He ojeado en un periódico un reportaje acerca de los centenarios. Al parecer, esta es la primera generación que, en España, sobrepasa los cien años de vida. Cada vez que alguien los cumple, es motivo de celebración entre sus familiares y entre los científicos, y en esos cumpleaños no falta la noticia en la prensa. De vez en cuando los vemos en las páginas de nuestro diario (Castilla y León encabeza la lista de las comunidades con más longevos): ancianos duros como el cemento, que siguen aguantando mecha tras haber visto y sufrido las calamidades, las guerras, las dictaduras y la hambruna del siglo. Suelen retratarlos, generalmente, en la sección de comarcas. Se conoce que en los pueblos viven más y no es de extrañar: los alimentos son más saludables, el aire es más puro, el trabajo se desempeña de sol a sol desde la infancia hasta la vejez. Según el reportaje, la imposición de un objetivo es primordial: “Es muy importante no dejar de tener proyectos, tener metas, no pensar que ya está, mantenerse activo”, asegura un experto en esas mismas páginas.
Los califican de héroes, a estos centenarios, pero ellos no creen serlo. Para mí también lo son. Han vencido a las enfermedades y a los malos tiempos y, además, han visto demasiados muertos en diez décadas. A cualquiera de nosotros le basta con asistir a un par de entierros o tener noticia del suicidio de un allegado para dejarlo hecho pedazos durante meses o años. Pues imaginen ellos. Admiro esa resistencia y ese dominio: algunos, tan viejecitos, se duchan a diario con agua fría, hacen un poco de ejercicio y llevan una vida alejada ya de los vicios de juventud. Y admiro su fortaleza para haber resistido todos los puñetazos que la vida le da al cuerpo. A partir, ay, de los treinta años el hombre empieza a sentir los rigores del paso del tiempo: esa pierna que duele en los días previos a la lluvia, esas muelas y esos dientes que van cayéndose a trozos, el lumbago, las molestias para conciliar el sueño, la hernia discal, el entorpecimiento y la lentitud de las articulaciones, el estómago delicado, las migrañas, etcétera. Vamos convirtiéndonos, muy lentamente, en escombros. Pero ahí están los “chavales” de cien años: nos han demostrado que es posible resistir esa tralla y mucha más. Según los científicos, una de las claves podría estar en la alimentación. Comer un treinta por ciento menos para vivir un treinta por ciento más. No es nada nuevo; los abuelos gozan de sabiduría propia y recuerdo que mi abuelo materno me decía, cada vez que cenaba en su casa: “Hay que comer para vivir, y no vivir para comer”.
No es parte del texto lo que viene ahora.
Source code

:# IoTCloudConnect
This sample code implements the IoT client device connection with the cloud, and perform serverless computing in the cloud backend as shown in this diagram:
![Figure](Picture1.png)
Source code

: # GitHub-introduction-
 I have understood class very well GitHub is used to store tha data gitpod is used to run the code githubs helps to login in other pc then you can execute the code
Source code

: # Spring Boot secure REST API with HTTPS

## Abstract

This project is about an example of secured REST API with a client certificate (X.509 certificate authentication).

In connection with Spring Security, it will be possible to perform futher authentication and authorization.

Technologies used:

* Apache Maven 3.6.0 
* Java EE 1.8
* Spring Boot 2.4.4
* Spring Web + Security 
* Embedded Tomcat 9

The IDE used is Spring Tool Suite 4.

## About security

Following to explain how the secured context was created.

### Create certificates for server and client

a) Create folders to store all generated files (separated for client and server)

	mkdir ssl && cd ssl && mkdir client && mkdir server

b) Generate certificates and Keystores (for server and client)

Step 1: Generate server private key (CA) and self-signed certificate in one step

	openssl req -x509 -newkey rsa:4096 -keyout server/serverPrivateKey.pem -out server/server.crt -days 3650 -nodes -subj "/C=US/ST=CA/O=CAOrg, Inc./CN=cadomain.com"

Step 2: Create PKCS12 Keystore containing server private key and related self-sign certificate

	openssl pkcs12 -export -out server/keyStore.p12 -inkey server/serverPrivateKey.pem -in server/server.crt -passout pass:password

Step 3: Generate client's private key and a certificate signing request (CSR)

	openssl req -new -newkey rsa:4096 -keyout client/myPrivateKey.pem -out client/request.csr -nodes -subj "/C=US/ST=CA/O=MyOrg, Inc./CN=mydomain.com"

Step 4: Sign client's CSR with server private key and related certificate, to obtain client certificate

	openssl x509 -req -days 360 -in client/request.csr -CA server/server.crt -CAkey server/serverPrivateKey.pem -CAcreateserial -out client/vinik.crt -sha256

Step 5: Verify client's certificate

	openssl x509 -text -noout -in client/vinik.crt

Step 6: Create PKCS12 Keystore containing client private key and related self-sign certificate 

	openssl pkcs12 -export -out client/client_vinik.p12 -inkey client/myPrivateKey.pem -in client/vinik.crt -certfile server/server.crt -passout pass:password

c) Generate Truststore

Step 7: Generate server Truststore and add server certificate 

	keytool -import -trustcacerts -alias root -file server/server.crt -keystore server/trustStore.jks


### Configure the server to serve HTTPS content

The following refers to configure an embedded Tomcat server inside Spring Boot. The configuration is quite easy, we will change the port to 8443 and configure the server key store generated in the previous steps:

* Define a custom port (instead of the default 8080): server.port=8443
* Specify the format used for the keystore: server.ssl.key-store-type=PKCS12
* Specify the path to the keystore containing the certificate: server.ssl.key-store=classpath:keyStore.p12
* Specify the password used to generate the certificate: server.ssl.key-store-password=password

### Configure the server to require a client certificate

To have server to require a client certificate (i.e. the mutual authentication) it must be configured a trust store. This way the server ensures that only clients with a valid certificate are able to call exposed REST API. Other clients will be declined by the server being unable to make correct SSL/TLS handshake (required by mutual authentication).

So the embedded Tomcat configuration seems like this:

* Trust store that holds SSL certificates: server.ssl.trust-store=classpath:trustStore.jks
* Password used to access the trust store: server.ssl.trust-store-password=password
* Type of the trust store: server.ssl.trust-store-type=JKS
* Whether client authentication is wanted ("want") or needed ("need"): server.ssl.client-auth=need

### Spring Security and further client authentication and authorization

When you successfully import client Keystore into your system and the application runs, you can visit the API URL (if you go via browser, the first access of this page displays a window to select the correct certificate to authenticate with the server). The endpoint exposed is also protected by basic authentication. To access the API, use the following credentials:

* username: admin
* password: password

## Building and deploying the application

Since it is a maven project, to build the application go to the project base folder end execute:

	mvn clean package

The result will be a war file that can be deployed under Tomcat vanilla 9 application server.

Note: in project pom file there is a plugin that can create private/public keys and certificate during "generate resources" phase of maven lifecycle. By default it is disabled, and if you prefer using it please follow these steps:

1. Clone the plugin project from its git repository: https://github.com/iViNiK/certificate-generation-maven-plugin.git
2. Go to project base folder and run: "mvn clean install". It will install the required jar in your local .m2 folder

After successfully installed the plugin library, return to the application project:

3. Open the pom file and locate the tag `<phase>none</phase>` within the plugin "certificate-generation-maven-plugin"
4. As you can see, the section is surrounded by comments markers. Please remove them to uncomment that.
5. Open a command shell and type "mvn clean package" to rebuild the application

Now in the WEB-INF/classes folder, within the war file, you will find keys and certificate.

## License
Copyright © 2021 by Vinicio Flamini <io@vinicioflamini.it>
Se supone que deberíamos fijar, pues, nuestro modelo en estos ancianos. Sin embargo, hay gente joven o madura que, cuando vislumbra un rostro con arrugas, dice que no quiere llegar a la vejez, porque está trufada de dolencias, intervenciones quirúrgicas, medicamentos, dietas y ruina física. Desconfíen de ellos. Todo el mundo quiere vivir lo máximo posible. Recuerdo el caso de un tipo. Hace más de diez años, cuando él tenía veintitantos, solía contar, entre trago y trago de cerveza y con parecidas palabras: “Mira, yo lo tengo claro. Antes de los cuarenta me suicidaré. No quiero una vida llena de enfermedades, de dolores, de médicos. Al llegar a cierta edad lo bueno se acaba, así que prefiero eso de vivir deprisa, morir joven y dejar un bonito cadáver”. En la actualidad, por si les interesa, es un hombre acomodado y feliz que suele pasear por la calle con su mujer a un lado, mientras él empuja el coche del bebé. Ya no nos saludamos al cruzarnos en la acera, pero sospecho que por fin habrá descubierto que lo del bonito cadáver sólo es una frase de postal.